What you should do = Please reproduce all of the entries exactly, without omitting any.

Supplied records =
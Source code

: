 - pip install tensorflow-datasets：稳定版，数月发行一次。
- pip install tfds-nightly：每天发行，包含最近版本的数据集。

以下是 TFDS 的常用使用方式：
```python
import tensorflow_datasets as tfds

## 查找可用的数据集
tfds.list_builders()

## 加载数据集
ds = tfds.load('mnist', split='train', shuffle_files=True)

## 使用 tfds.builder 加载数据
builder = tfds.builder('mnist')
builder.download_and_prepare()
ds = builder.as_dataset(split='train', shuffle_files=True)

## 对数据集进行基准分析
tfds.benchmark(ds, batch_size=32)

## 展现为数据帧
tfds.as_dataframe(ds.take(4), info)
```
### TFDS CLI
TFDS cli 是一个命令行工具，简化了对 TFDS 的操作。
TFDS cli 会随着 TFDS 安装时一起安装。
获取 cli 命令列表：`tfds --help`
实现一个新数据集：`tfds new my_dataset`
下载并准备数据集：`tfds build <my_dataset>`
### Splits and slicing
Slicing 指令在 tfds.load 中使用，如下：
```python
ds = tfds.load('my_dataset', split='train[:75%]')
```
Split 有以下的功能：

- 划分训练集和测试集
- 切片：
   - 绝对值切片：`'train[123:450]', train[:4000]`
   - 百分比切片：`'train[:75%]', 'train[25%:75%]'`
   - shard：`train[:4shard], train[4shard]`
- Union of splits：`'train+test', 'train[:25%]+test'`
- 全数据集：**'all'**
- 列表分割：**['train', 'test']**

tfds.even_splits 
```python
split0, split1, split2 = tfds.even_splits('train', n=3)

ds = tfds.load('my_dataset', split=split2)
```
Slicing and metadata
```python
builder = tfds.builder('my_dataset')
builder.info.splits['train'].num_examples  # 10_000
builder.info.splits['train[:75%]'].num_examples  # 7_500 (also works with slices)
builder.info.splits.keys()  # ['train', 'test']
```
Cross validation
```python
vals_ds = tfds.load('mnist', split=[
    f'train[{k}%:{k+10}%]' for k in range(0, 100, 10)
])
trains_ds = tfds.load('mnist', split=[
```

Output below =
Source code

: - pip install tensorflow-datasets：稳定版，数月发行一次。
- pip install tfds-nightly：每天发行，包含最近版本的数据集。

以下是 TFDS 的常用使用方式：
```python
import tensorflow_datasets as tfds

## 查找可用的数据集
tfds.list_builders()

## 加载数据集
ds = tfds.load('mnist', split='train', shuffle_files=True)

## 使用 tfds.builder 加载数据
builder = tfds.builder('mnist')
builder.download_and_prepare()
ds = builder.as_dataset(split='train', shuffle_files=True)

## 对数据集进行基准分析
tfds.benchmark(ds, batch_size=32)

## 展现为数据帧
tfds.as_dataframe(ds.take(4), info)
```
### TFDS CLI
TFDS cli 是一个命令行工具，简化了对 TFDS 的操作。
TFDS cli 会随着 TFDS 安装时一起安装。
获取 cli 命令列表：`tfds --help`
实现一个新数据集：`tfds new my_dataset`
下载并准备数据集：`tfds build <my_dataset>`
### Splits and slicing
Slicing 指令在 tfds.load 中使用，如下：
```python
ds = tfds.load('my_dataset', split='train[:75%]')
```
Split 有以下的功能：

- 划分训练集和测试集
- 切片：
   - 绝对值切片：`'train[123:450]', train[:4000]`
   - 百分比切片：`'train[:75%]', 'train[25%:75%]'`
   - shard：`train[:4shard], train[4shard]`
- Union of splits：`'train+test', 'train[:25%]+test'`
- 全数据集：**'all'**
- 列表分割：**['train', 'test']**

tfds.even_splits 
```python
split0, split1, split2 = tfds.even_splits('train', n=3)

ds = tfds.load('my_dataset', split=split2)
```
Slicing and metadata
```python
builder = tfds.builder('my_dataset')
builder.info.splits['train'].num_examples  # 10_000
builder.info.splits['train[:75%]'].num_examples  # 7_500 (also works with slices)
builder.info.splits.keys()  # ['train', 'test']
```
Cross validation
```python
vals_ds = tfds.load('mnist', split=[
    f'train[{k}%:{k+10}%]' for k in range(0, 100, 10)
])
trains_ds = tfds.load('mnist', split=[
```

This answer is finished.